A confirmação da gravidez transformou o medo em uma realidade amarga e incontestável. O segredo, pesado e opressor, era um fardo que as três amigas carregavam juntas, mas a cada dia, ele parecia pesar mais. A fachada de normalidade na escola era difícil de manter. Enquanto outros alunos riam e conversavam sobre os últimos acontecimentos, as Anas viviam em uma bolha de ansiedade. Ana Beatriz e Ana Catarina faziam o possível para ajudar Ana Júlia a não perder o ano letivo, revezando-se nos horários de estudo, mas a concentração de Ana Júlia se esvaía a cada minuto que passava. O olhar dela, antes tão vivo, agora parecia distante, focado em algo que só ela via: o medo.
— Júlia, você tem que comer alguma coisa. — insistiu Ana Catarina, em uma tarde no refeitório, empurrando uma fatia de pizza para a amiga, que mal havia tocado no prato.
— Não consigo, Cat. Meu estômago está embrulhado só de pensar. O que eu vou fazer? — Ana Júlia sussurrou, a voz fraca e trêmula.
— A gente vai descobrir. Juntas. — respondeu Ana Beatriz, com uma calma que não sentia. — O que a gente precisa agora é de um plano.

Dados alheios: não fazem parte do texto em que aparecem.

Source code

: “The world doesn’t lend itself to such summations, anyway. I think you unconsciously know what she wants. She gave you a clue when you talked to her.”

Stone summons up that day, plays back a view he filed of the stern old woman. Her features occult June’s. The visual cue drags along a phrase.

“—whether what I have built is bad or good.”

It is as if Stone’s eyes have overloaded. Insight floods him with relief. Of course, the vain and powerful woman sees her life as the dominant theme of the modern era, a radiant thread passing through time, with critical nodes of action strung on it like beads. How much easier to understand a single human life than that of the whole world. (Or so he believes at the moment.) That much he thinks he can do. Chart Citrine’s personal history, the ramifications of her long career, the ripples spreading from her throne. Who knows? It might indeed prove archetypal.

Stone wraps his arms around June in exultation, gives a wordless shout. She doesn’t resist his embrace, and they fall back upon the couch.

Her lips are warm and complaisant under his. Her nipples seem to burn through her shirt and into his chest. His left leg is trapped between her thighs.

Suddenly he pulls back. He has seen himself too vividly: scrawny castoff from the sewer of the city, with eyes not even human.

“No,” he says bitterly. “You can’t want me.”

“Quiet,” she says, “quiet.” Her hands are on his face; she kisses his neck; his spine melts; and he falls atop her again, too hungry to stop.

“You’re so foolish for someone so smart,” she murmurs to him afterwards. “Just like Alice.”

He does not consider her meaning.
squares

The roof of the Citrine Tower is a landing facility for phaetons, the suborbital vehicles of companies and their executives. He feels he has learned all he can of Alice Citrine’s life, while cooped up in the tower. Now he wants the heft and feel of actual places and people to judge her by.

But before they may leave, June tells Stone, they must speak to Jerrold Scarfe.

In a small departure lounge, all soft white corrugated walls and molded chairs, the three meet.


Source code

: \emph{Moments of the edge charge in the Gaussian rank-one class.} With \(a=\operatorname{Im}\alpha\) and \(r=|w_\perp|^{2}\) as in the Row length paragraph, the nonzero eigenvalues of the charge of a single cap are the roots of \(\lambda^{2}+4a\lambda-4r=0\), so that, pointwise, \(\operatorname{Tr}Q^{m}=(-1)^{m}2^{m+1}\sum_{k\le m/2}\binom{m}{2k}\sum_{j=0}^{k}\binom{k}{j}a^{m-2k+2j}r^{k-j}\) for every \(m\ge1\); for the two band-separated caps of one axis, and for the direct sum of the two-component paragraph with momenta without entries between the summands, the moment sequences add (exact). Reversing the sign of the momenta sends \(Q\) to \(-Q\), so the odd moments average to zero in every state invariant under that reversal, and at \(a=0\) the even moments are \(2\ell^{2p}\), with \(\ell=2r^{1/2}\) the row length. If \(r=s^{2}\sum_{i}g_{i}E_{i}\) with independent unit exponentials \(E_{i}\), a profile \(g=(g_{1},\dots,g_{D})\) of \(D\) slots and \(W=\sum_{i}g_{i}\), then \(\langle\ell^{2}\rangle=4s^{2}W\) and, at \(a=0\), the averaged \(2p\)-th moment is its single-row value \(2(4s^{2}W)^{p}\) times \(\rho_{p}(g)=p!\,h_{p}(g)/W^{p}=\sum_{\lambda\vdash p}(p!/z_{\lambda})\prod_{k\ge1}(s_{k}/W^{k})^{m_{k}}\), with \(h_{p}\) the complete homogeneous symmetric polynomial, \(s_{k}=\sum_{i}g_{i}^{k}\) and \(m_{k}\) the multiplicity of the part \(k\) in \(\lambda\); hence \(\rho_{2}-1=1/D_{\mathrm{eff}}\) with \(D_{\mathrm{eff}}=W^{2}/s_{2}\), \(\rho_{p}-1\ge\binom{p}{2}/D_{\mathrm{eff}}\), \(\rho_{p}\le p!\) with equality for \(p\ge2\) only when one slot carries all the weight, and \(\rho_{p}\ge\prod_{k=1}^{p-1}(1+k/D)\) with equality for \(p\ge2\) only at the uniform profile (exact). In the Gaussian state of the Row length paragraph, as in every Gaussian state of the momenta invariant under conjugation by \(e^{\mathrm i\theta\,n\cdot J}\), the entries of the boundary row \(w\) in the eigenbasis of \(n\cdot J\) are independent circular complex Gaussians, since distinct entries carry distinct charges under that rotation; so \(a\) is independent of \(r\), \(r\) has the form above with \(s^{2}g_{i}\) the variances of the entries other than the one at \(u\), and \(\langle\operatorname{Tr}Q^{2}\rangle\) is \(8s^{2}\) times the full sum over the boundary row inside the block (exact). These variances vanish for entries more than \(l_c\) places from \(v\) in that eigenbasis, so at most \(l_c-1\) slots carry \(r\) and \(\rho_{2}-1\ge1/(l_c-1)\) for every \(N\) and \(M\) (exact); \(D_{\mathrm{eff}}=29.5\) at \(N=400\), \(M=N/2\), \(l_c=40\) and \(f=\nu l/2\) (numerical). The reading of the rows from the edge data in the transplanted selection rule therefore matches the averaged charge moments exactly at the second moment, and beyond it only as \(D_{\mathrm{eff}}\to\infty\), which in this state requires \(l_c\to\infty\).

O pânico de Ana Júlia era palpável. O medo de ser a filha que mancharia a reputação do pai, o vice-prefeito João Carneiro Monteiro, a consumia. Ela imaginava as manchetes de jornais, os sussurros na sociedade e, acima de tudo, a decepção no rosto de seu pai.
— Vocês não entendem... A vida dele é política. A minha vida é um projeto para ele. — ela desabou, com lágrimas escorrendo pelo rosto. — Ele vai me odiar.
— O pai de qualquer uma de nós ficaria chocado, Júlia. Mas você não está sozinha. Seus pais te amam. — disse Ana Catarina, tentando ser otimista.
— O meu pai, talvez. Mas o seu? E o vice-prefeito? Acha que ele vai pensar assim? — Ana Beatriz questionou, com um tom mais realista. — Ele vai pensar na imagem, na eleição, na carreira dele.
Em uma tarde na pequena sala de estar da casa de Ana Beatriz, a realidade parecia ainda mais opressiva. A simplicidade do ambiente e o luxo da casa de Ana Júlia eram contrastantes, mas a ansiedade delas era a mesma.
— Eu não posso fazer isso sozinha. — Ana Júlia disse, quebrando um longo silêncio, a voz carregada de desespero.
Ana Beatriz, com sua maturidade forçada pela vida, a confortou.
— E você não vai. A gente está aqui, por mais que não saibamos o que fazer.
— Mas o que a gente vai dizer? Como a gente vai explicar? — Ana Catarina questionou, a tensão evidente em sua fala. — "Oi, pai, oi, mãe, a gente foi em uma festa e..."
Ana Júlia fechou os olhos, tentando se concentrar. A respiração ofegante era a única resposta que podia dar naquele momento.
— Não sei. Mas temos que tentar. — ela finalmente falou, com uma firmeza que surpreendeu as amigas. — Se a gente não fizer nada, vai ser pior. Vão descobrir de um jeito ou de outro, e eu prefiro que seja por mim. Por nós.
Com essa decisão, o foco da conversa mudou. O desespero deu lugar a um plano, por mais frágil que fosse. Elas discutiram como contar aos pais de Ana Júlia.
— O melhor é ir direto ao ponto. Sem enrolação. — sugeriu Ana Beatriz. — A gente chega lá, senta com eles na sala e diz tudo de uma vez.
— E se eles me expulsarem de casa? E se meu pai me deserdar? — Ana Júlia perguntou, o medo voltando a se manifestar.
— Não vão. E se o fizerem, a gente te acolhe. Você pode morar aqui em casa por um tempo. — disse Ana Beatriz, fazendo a oferta mais sincera que podia.
A ideia, por mais assustadora que fosse, deu um pingo de esperança a Ana Júlia. Elas continuaram a planejar: quem falaria primeiro, como reagiriam a possíveis perguntas, e até mesmo pensaram em um plano de fuga, caso as coisas ficassem realmente ruins. A união delas era a única coisa que as mantinha firmes. A cada passo que davam em direção àquela conversa difícil, o dilema de Ana Júlia se tornava um alerta silencioso. Era um lembrete de que a vida podia mudar em um instante, independentemente da criação, da religião ou da condição social. A vulnerabilidade era universal, e o medo, uma lição que elas jamais esqueceriam.